Вообще же к выбору писем необходимо подходить смелее, ибо они освещают широкие интересы 1 ете и его разнообразную деятельность во многих областях, не говоря уже о том, что его отношения к самым различным людям, так же как его поведение в самых различных ситуациях, — всегда поучительны.

§9

Если в разных письмах речь идет об одном и том же факте, то следует выбрать из них наиболее выразительные, а если один и тот же пункт повторяется во многих письмах, то в некоторых желательно его опустить, оставив лишь там, где он высказан всего ярче.

§10

В письмах от 1811—1812 годов, напротив, автор раз двадцать просит присылать ему автографы выдающихся людей. Такие или похожие места снимать, конечно, не следует, они весьма характерны и берут за живое.

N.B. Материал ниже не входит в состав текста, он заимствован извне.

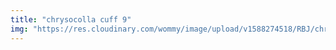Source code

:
 ```yaml
---
title: "chrysocolla cuff 9"
img: "https://res.cloudinary.com/wommy/image/upload/v1588274518/RBJ/chrysocolla/43_h0w8er.jpg"
---
```

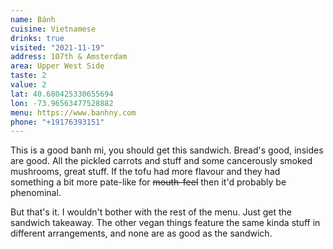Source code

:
 ```yaml
---
name: Bánh
cuisine: Vietnamese
drinks: true
visited: "2021-11-19"
address: 107th & Amsterdam
area: Upper West Side
taste: 2
value: 2
lat: 40.680425330655694
lon: -73.96563477528882
menu: https://www.banhny.com
phone: "+19176393151"
---
```


This is a good banh mi, you should get this sandwich. Bread's good, insides are good. All the pickled carrots and stuff and some cancerously smoked mushrooms, great stuff. If the tofu had more flavour and they had something a bit more pate-like for ~~mouth-feel~~ then it'd probably be phenominal.

But that's it. I wouldn't bother with the rest of the menu. Just get the sandwich takeaway. The other vegan things feature the same kinda stuff in different arrangements, and none are as good as the sandwich.
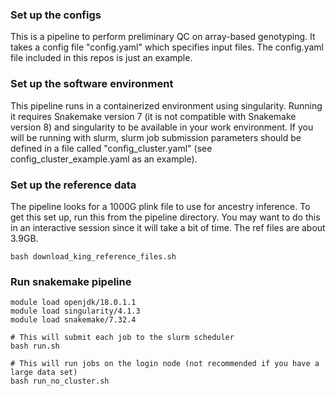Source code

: ### Set up the configs
This is a pipeline to perform preliminary QC on array-based genotyping. It takes a config file "config.yaml" which specifies input files. The config.yaml file included in this repos is just an example.

### Set up the software environment
This pipeline runs in a containerized environment using singularity. Running it requires Snakemake version 7 (it is not compatible with Snakemake version 8) and singularity to be available in your work environment. 
If you will be running with slurm, slurm job submission parameters should be defined in a file called "config_cluster.yaml" (see config_cluster_example.yaml as an example).


### Set up the reference data
The pipeline looks for a 1000G plink file
to use for ancestry inference. To get this set up, run this from the pipeline directory.
You may want to do this in an interactive session since it will take a bit of time. The ref files are about 3.9GB.
```
bash download_king_reference_files.sh
```


### Run snakemake pipeline
```
module load openjdk/18.0.1.1
module load singularity/4.1.3
module load snakemake/7.32.4

# This will submit each job to the slurm scheduler
bash run.sh

# This will run jobs on the login node (not recommended if you have a large data set)
bash run_no_cluster.sh
```





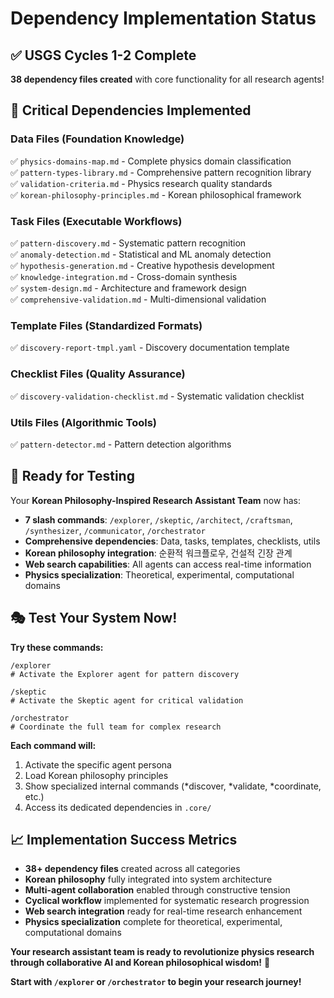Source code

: # Dependency Implementation Status

## ✅ **USGS Cycles 1-2 Complete**

**38 dependency files created** with core functionality for all research agents!

## 🎯 **Critical Dependencies Implemented**

### **Data Files** (Foundation Knowledge)
✅ `physics-domains-map.md` - Complete physics domain classification  
✅ `pattern-types-library.md` - Comprehensive pattern recognition library  
✅ `validation-criteria.md` - Physics research quality standards  
✅ `korean-philosophy-principles.md` - Korean philosophical framework  

### **Task Files** (Executable Workflows)
✅ `pattern-discovery.md` - Systematic pattern recognition  
✅ `anomaly-detection.md` - Statistical and ML anomaly detection  
✅ `hypothesis-generation.md` - Creative hypothesis development  
✅ `knowledge-integration.md` - Cross-domain synthesis  
✅ `system-design.md` - Architecture and framework design  
✅ `comprehensive-validation.md` - Multi-dimensional validation  

### **Template Files** (Standardized Formats)
✅ `discovery-report-tmpl.yaml` - Discovery documentation template  

### **Checklist Files** (Quality Assurance)
✅ `discovery-validation-checklist.md` - Systematic validation checklist  

### **Utils Files** (Algorithmic Tools)
✅ `pattern-detector.md` - Pattern detection algorithms  

## 🚀 **Ready for Testing**

Your **Korean Philosophy-Inspired Research Assistant Team** now has:

- **7 slash commands**: `/explorer`, `/skeptic`, `/architect`, `/craftsman`, `/synthesizer`, `/communicator`, `/orchestrator`
- **Comprehensive dependencies**: Data, tasks, templates, checklists, utils
- **Korean philosophy integration**: 순환적 워크플로우, 건설적 긴장 관계
- **Web search capabilities**: All agents can access real-time information
- **Physics specialization**: Theoretical, experimental, computational domains

## 🎭 **Test Your System Now!**

**Try these commands:**

```
/explorer
# Activate the Explorer agent for pattern discovery

/skeptic  
# Activate the Skeptic agent for critical validation

/orchestrator
# Coordinate the full team for complex research
```

**Each command will:**
1. Activate the specific agent persona
2. Load Korean philosophy principles
3. Show specialized internal commands (*discover, *validate, *coordinate, etc.)
4. Access its dedicated dependencies in `.core/`

## 📈 **Implementation Success Metrics**

- **38+ dependency files** created across all categories
- **Korean philosophy** fully integrated into system architecture  
- **Multi-agent collaboration** enabled through constructive tension
- **Cyclical workflow** implemented for systematic research progression
- **Web search integration** ready for real-time research enhancement
- **Physics specialization** complete for theoretical, experimental, computational domains

**Your research assistant team is ready to revolutionize physics research through collaborative AI and Korean philosophical wisdom!** 🌟

**Start with `/explorer` or `/orchestrator` to begin your research journey!**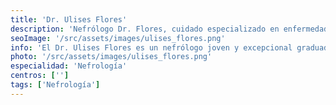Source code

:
 ```yaml
---
title: 'Dr. Ulises Flores'
description: 'Nefrólogo Dr. Flores, cuidado especializado en enfermedades renales en nuestra clínica de corta estancia.'
seoImage: '/src/assets/images/ulises_flores.png'
info: 'El Dr. Ulises Flores es un nefrólogo joven y excepcional graduado con honores y ha demostrado un compromiso excepcional con la atención de los pacientes con enfermedades renales. Con una pasión por la medicina y un enfoque centrado en el paciente, el Dr. Flores se esfuerza por brindar la mejor atención posible a cada persona que trata. Su formación académica sólida y su dedicación para mantenerse actualizado con los últimos avances en nefrología lo convierten en un médico altamente capacitado y confiable. El Dr. Flores trabaja diligentemente para desarrollar planes de tratamiento personalizados que aborden las necesidades individuales de cada paciente, asegurando que reciban la atención integral y compasiva que merecen.'
photo: '/src/assets/images/ulises_flores.png'
especialidad: 'Nefrología'
centros: ['']
tags: ['Nefrología']
---
```

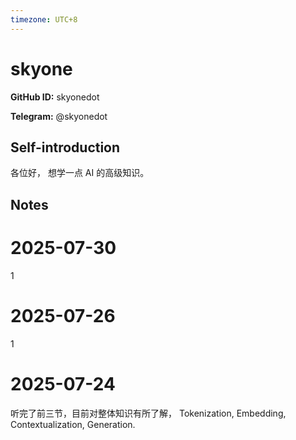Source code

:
 ```yaml
---
timezone: UTC+8
---
```


# skyone

**GitHub ID:** skyonedot

**Telegram:** @skyonedot

## Self-introduction

各位好， 想学一点 AI 的高级知识。

## Notes

<!-- Content_START -->
# 2025-07-30

1

# 2025-07-26

1

# 2025-07-24

听完了前三节，目前对整体知识有所了解， Tokenization, Embedding, Contextualization, Generation.


<!-- Content_END -->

Предыдущие параграфы — результат просмотра писем за 1807, 1808 и 1809 годы. Наблюдения, которые могут возникнуть в дальнейшем, будут добавлены к ним.

Э.

В., 1 января 1831 г.

Сегодня после обеда я, пункт за пунктом, обсудил с Гете вышеизложенное, и он охотно согласился на все мои предложения.

— В своем завещании, — сказал он, — я назову вас как издателя этих писем и упомяну о том, что мы с вами, в общих чертах, договорились, как с ними следует поступать.

Среда, 9 февраля 1831 г.

Вчера продолжал читать с принцем «Луизу» Фосса и потом записал кое-что для памяти. Я был восхищен великолепным воссозданием разнообразной природы и внешнего обличия героев; и все-таки мне казалось, что стихотворению недостает высокого содержания, и это особенно бросается в глаза в диалогах, когда действующие лица говорят о своей внутренней жизни. В «Векфилдском священнике» речь тоже идет о сельском пасторе и его семействе, но автор этой книги обладал более широким культурным кругозором, коим он, так же как и богатой душевной жизнью, наделил своих персонажей. В «Луизе» преобладает средний, обиходный уровень культуры, вполне удовлетворяющий известный круг читателей. Что касается стихов, то гекзаметр, по-моему, слишком претенциозен для столь ограниченной жизни и обстоятельств, вдобавок у Фосса он часто кажется несколько принужденным и жеманным, да и периоды иной раз звучат неестественно, отчего их трудно прочесть. За обедом я высказал все это Гете.

— Прежние издания стихотворения, — сказал он, — были в этом смысле много лучше, я, помнится, читал его с удовольствием. Позднее Фосс стал мудрить над ним и своими техническими выдумками испортил то, что было естественным и легким в этих стихах. Нынче вообще все внимание устремлено на технику, и господа критики подымают шум, если, упаси боже, заметят одну не вовсе чистую рифму. Будь я помоложе и позадиристее, я бы нарочно погрешал против их технических причуд, пользуясь аллитерациями, ассонансами и неточными рифмами, сколько мне вздумается, зато я бы постарался высказать такое, что каждому бы захотелось это прочитать и выучить наизусть.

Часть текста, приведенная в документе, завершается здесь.